TASK ITEM —
If a line in the following entries contains the string "moniker", it counts toward the total; report only that total.

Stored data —
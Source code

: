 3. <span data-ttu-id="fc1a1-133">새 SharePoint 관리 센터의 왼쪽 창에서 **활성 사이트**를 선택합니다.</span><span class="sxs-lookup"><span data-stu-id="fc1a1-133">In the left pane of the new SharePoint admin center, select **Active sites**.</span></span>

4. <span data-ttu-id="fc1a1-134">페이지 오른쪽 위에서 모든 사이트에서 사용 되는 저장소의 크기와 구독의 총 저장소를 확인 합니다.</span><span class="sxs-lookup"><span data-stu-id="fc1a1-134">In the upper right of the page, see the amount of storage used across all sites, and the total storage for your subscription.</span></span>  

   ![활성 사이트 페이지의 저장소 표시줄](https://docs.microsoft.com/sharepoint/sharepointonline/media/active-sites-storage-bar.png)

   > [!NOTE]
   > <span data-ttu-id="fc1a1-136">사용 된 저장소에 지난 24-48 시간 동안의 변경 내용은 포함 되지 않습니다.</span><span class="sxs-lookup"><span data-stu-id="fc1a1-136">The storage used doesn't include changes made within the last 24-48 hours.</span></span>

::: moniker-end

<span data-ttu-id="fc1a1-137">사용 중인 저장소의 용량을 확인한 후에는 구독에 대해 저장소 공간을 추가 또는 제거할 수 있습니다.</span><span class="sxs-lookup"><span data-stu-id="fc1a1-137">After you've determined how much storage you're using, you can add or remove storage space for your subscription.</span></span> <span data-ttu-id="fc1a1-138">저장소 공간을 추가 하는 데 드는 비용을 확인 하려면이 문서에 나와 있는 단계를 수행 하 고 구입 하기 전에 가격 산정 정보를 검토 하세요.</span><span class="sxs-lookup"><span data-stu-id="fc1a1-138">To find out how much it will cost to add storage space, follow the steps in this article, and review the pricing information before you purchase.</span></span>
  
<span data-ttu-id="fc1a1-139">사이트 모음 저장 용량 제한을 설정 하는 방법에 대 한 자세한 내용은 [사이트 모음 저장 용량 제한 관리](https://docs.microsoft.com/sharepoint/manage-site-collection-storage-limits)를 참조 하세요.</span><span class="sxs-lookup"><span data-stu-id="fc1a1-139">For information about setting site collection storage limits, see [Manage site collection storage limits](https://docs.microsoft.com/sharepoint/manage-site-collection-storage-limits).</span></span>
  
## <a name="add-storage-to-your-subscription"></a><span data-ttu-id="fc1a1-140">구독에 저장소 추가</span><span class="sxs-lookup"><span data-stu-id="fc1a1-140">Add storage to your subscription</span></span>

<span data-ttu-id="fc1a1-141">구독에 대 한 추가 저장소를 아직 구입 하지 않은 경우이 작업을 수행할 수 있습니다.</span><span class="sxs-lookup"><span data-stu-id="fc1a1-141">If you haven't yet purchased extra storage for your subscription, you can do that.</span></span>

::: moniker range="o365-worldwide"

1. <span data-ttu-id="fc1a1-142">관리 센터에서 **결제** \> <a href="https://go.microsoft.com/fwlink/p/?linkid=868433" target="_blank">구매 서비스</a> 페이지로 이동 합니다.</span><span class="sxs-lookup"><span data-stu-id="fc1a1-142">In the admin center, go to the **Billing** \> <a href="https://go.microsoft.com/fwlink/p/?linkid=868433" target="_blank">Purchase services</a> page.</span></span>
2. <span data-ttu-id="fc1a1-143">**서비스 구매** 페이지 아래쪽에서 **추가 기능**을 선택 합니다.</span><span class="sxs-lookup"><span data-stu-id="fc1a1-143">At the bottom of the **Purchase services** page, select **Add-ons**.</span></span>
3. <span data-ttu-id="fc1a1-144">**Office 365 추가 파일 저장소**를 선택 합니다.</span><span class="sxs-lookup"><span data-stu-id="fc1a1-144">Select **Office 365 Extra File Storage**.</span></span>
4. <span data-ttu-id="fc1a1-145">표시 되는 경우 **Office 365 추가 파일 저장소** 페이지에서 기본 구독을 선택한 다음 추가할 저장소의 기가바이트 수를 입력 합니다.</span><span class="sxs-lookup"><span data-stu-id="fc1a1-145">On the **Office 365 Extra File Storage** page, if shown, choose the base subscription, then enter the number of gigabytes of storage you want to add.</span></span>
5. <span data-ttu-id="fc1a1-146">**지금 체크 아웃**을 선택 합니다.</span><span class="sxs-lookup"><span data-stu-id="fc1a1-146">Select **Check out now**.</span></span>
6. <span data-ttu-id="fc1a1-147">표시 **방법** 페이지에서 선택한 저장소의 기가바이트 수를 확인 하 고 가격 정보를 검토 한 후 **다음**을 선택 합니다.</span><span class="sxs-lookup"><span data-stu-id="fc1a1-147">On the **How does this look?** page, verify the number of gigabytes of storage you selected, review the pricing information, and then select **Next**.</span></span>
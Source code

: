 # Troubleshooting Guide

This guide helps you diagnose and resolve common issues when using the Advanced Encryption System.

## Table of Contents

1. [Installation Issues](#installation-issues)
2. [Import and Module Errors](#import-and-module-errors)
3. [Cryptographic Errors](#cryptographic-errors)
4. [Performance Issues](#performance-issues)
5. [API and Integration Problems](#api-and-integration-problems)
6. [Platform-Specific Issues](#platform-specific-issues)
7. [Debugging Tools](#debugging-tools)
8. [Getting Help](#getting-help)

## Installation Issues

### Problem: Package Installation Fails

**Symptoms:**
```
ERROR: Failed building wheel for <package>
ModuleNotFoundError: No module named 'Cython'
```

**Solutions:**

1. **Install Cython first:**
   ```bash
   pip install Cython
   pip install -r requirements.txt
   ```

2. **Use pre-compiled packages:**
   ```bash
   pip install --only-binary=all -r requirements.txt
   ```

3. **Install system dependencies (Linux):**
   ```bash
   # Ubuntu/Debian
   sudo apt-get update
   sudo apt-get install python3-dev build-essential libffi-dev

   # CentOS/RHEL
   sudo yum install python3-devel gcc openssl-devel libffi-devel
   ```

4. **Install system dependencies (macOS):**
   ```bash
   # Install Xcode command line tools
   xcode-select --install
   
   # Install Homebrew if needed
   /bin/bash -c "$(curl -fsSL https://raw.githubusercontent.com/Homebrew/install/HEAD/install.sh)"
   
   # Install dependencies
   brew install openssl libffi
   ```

SOLUTION FOR THIS EXERCISE —
2